16 If Davgem is reinstated it will be reinstated as a company in liquidation. The applicant says that the old Liquidator, Mr Glen Montague, resigned on 20 November 1999, so he will not automatically take over the management of the company on reinstatement. The plaintiff would like fresh administrators, Mr Vincent Smith and Mr Bryan Hughes, to be appointed jointly as liquidators and has filed a consent in relation to each of them. Presumably, the plaintiff has come to an arrangement with them as to their funding. The respondents oppose the appointment of those two men, as indicating potential for bias. Their appointment has been arranged by the creditor who has sued the companies. The defendants would like the former liquidator,



(Page 8)
    Mr Montague, or some other person chosen by the court to be reappointed. Their counsel says that Mr Montague's resignation was not effective and has referred me to ACCC v ASIC, above, at [50]. I do not agree with that submission. I consider the liquidator has resigned and therefore would not automatically be reappointed on reinstatement. He should not be appointed without his consent and his re-appointment has not been discussed with him. On the question of apparent bias, I consider that it is in order to appoint Messrs Smith and Hughes jointly as liquidators of Davgem. It is true that their appointment has been arranged by the plaintiff, who may well be funding them, but once appointed I consider they have a duty to obtain independent legal advice on all matters and they should not take any instructions from the applicant. This will preserve their independence and impartiality.

17 As previously stated, Davgem was in existence when the writ was issued; but Davreef was not, having been deregistered on 11 September 1998. The applicant says that the writ is void as against Davreef , as the company was deregistered and hence not in existence when the writ was issued. The applicant says it cannot simply issue a new writ against Davreef as it may be out of time under the three year limitation period imposed by s 82(2) of the Trade Practices Act. The applicant requests me to make an order under s 601AH(3) which enables the court to make an order validating anything done between the deregistration of the company and its reinstatement and to make any other order it considers appropriate.

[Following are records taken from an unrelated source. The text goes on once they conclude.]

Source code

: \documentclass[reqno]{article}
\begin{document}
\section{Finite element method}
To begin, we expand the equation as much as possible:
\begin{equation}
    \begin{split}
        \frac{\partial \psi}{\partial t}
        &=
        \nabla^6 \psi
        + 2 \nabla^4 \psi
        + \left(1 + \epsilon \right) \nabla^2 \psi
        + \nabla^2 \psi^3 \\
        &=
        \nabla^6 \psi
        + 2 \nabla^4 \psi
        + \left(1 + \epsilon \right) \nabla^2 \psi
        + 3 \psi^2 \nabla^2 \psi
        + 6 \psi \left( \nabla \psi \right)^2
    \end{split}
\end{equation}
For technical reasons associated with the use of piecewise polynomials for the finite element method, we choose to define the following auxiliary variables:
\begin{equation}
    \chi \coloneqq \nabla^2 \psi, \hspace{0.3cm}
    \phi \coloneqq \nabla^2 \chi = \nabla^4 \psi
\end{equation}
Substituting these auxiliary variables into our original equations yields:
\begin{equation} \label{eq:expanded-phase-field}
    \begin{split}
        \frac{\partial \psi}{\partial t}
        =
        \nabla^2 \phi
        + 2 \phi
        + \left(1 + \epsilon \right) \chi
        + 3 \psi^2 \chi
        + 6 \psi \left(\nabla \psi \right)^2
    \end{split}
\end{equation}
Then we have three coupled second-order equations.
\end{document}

18 In Pagnon v Workcover Queensland [2000] QCA 421 at [15], McPherson JA, with whom Thomas JA and Muir J agreed, after discussing the problem and the legislation in England and in Australia, concluded that it would be just to make an order under s 601AH(3)(b) that the time between the dissolution of the company and the expiration of the limitation period under s 11 of the Limitation of Actions Act 1974 should not be counted against the plaintiff.

19 I am willing to follow that authority and make a similar order here. I do so with some reservation, however, because I do not consider the order is strictly necessary. I do not consider that the limitation period under the Trade Practices Act and the Fair Trading Act has expired for reasons given earlier. Secondly, I am not sure if the limitation period of three years imposed by s 82(2) of the Trade Practices Act is capable of being stayed. It may well differ from a limitation period imposed by the Limitations Act which was the limitation provision under consideration in Pagnon, above.

(Page 9)

20 I will hear the parties on the precise form of the orders and on costs. I should add that the ASIC does not oppose the reinstatement of these companies.